The senior Iranian diplomat added that there are people who would not spare any effort to strain “old and historic relations” between Iran and many European countries, especially those who are signatories to the landmark nuclear deal signed in July 2015 between Iran and six world powers, known as the Joint Comprehensive Plan of Action (JCPOA).
Iran says all regional countries should heighten their vigilance in the face of divisive policies and plots by American officials.
The reaction comes days after unconfirmed reports in the German media suggested that a 50-year-old Afghan-German dual national who worked for the German military had been arrested on suspicion of transferring sensitive military data to Tehran.
Germany’s federal prosecutor’s office said on Tuesday that Abdul Hamid S. had been remanded in custody pending an investigation.
The German defense ministry did not confirm the report although it said it was aware of the espionage case involving a member of the military.
The reports come following a decision by the European Union to add the names of two Iranians and an Iranian intelligence unit to its terrorist list.
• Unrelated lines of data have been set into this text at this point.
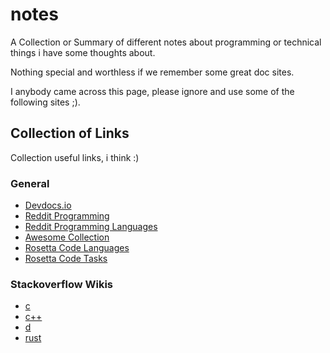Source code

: # notes

A Collection or Summary of different notes about programming or technical things i have some thoughts about.

Nothing special and worthless if we remember some great doc sites. 

I anybody came across this page, please ignore and use some of the following sites ;).

## Collection of Links

Collection useful links, i think :)

### General
* [Devdocs.io](https://devdocs.io)
* [Reddit Programming](https://www.reddit.com/r/programming/wiki/faq/)
* [Reddit Programming Languages](https://www.reddit.com/r/programming/wiki/faq/#wiki_what_language_reddits_are_there.3F)
* [Awesome Collection](https://github.com/bayandin/awesome-awesomeness)
* [Rosetta Code Languages](https://rosettacode.org/wiki/Category:Programming_Languages)
* [Rosetta Code Tasks](https://rosettacode.org/wiki/Category:Solutions_by_Programming_Task)

### Stackoverflow Wikis

* [c](https://stackoverflow.com/tags/c/info)
* [c++](https://stackoverflow.com/tags/c%2B%2B/info)
* [d](https://stackoverflow.com/tags/d/info)
* [rust](https://stackoverflow.com/tags/rust/info)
Iran has strongly condemned the move, saying it has been based on fake claims that Tehran was seeking to carry out terrorist operation on European soil.
Iranian authorities believe the renewed wave of accusations against Tehran is directly linked to a move by US President Donald Trump in May last year to pull out of the JCPOA. They say those accusations are meant to heap more pressure on European signatories to the JCPOA, namely Britain, Germany and France, as they try to preserve the deal through offering special financial mechanisms that could protect trade with Tehran from US sanctions.